Foot Locker disappoints in the first quarter and announces new chief financial officer

US retailer Foot Locker Inc. missed market expectations in the first quarter of fiscal 2023/24. On Friday, the company presented disappointing results and lowered its full-year guidance.

For the first quarter ended April 29, consolidated revenue was $1.93 billion, down 11.4 percent from the prior-year period. On a like-for-like basis, retail sales fell by 9.1 percent, mainly due to significant losses in North America. The company largely blamed the current “macroeconomic headwinds” for the decline.

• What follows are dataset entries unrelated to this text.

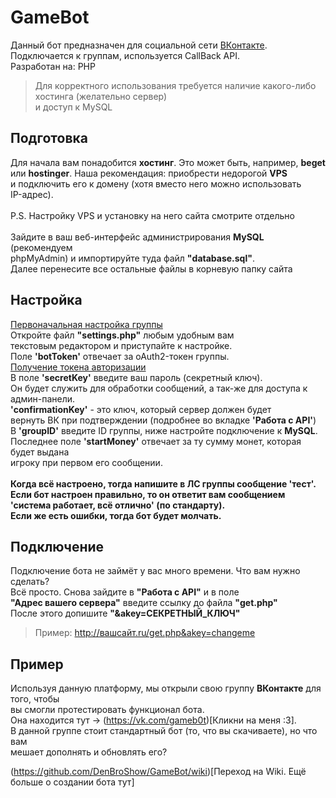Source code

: # GameBot
Данный бот предназначен для социальной сети [ВКонтакте](https://vk.com/ "Переход на другой ресурс").<br>
Подключается к группам, используется CallBack API.<br>
Разработан на: PHP<br>
> Для корректного использования требуется наличие какого-либо хостинга (желательно сервер)<br> и доступ к MySQL
## Подготовка
Для начала вам понадобится <strong>хостинг</strong>. Это может быть, например, <strong>beget</strong><br>
или <strong>hostinger</strong>. Наша рекомендация: приобрести недорогой <strong>VPS</strong><br>
и подключить его к домену (хотя вместо него можно использовать<br>
IP-адрес).<br><br>
P.S. Настройку VPS и установку на него сайта смотрите отдельно<br><br>
Зайдите в ваш веб-интерфейс администрирования <strong>MySQL</strong> (рекомендуем<br>
phpMyAdmin) и импортируйте туда файл <strong>"database.sql"</strong>.<br>
Далее перенесите все остальные файлы в корневую папку сайта
## Настройка
[Первоначальная настройка группы](https://github.com/DenBroShow/GameBot/wiki/%D0%9F%D0%B5%D1%80%D0%B2%D0%BE%D0%BD%D0%B0%D1%87%D0%B0%D0%BB%D1%8C%D0%BD%D0%B0%D1%8F-%D0%BD%D0%B0%D1%81%D1%82%D1%80%D0%BE%D0%B9%D0%BA%D0%B0-%D0%B3%D1%80%D1%83%D0%BF%D0%BF%D1%8B)<br>
Откройте файл <strong>"settings.php"</strong> любым удобным вам<br>
текстовым редактором и приступайте к настройке.<br>
Поле <strong>'botToken'</strong> отвечает за oAuth2-токен группы.<br>
[Получение токена авторизации](https://github.com/DenBroShow/GameBot/wiki/oAuth2-%D1%82%D0%BE%D0%BA%D0%B5%D0%BD)<br>
В поле <strong>'secretKey'</strong> введите ваш пароль (секретный ключ).<br>
Он будет служить для обработки сообщений, а так-же для доступа к админ-панели.<br>
<strong>'confirmationKey'</strong> - это ключ, который сервер должен будет<br>
вернуть ВК при подтверждении (подробнее во вкладке <strong>'Работа с API'</strong>)<br>
В <strong>'groupID'</strong> введите ID группы, ниже настройте подключение к <strong>MySQL</strong>.<br>
Последнее поле <strong>'startMoney'</strong> отвечает за ту сумму монет, которая будет выдана<br>
игроку при первом его сообщении.<br><br>
<strong>Когда всё настроено, тогда напишите в ЛС группы сообщение 'тест'.<br>
Если бот настроен правильно, то он ответит вам сообщением 'система работает, всё отлично' (по стандарту).<br>
Если же есть ошибки, тогда бот будет молчать.</strong>
## Подключение
Подключение бота не займёт у вас много времени. Что вам нужно сделать?<br>
Всё просто. Снова зайдите в <strong>"Работа с API"</strong> и в поле<br>
<strong>"Адрес вашего сервера"</strong> введите ссылку до файла <strong>"get.php"</strong><br>
После этого допишите <strong>"&akey=СЕКРЕТНЫЙ_КЛЮЧ"</strong><br>
> Пример: http://вашсайт.ru/get.php&akey=changeme
## Пример
Используя данную платформу, мы открыли свою группу <strong>ВКонтакте</strong> для того, чтобы<br>
вы смогли протестировать функционал бота.<br>
Она находится тут -> (https://vk.com/gameb0t)[Кликни на меня :3].<br>
В данной группе стоит стандартный бот (то, что вы скачиваете), но что вам<br>
мешает дополнять и обновлять его?

(https://github.com/DenBroShow/GameBot/wiki)[Переход на Wiki. Ещё больше о создании бота тут]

The retailer significantly lowers its full-year forecasts

The result also missed the forecasts of the analysts. Not least due to higher discounts and increased costs, net income attributable to shareholders slipped 73 percent to $36 million. Adjusted for special effects, the quarterly surplus shrank by 57 percent to 66 million US dollars (61 million euros).

Given the disappointing first quarter, the company significantly lowered its full-year guidance. It is now expecting a drop in sales of 6.5 to 8 percent, after only a minus of 3.5 to 5.5 percent had previously been expected. The target for adjusted diluted earnings per share was lowered to between $2.00 and $2.25 from $3.35 to $3.65.

Former Kohl’s manager Mike Baughn will be the new chief financial officer

At the same time, the group presented its future chief financial officer. Mike Baughn will serve as executive vice president and chief financial officer effective June 12. Baughn joins from US retailer Kohl’s Corporation, where he has held various senior finance positions over the past 15 years.

At Foot Locker, Baughn succeeds Andrew Page, who left the company in late February. Since then, Robert Higginbotham has been responsible for finance as interim CFO. Higginbotham will return to the position of senior vice president, investor relations and financial planning & analysis following Baughn’s arrival, the retailer said.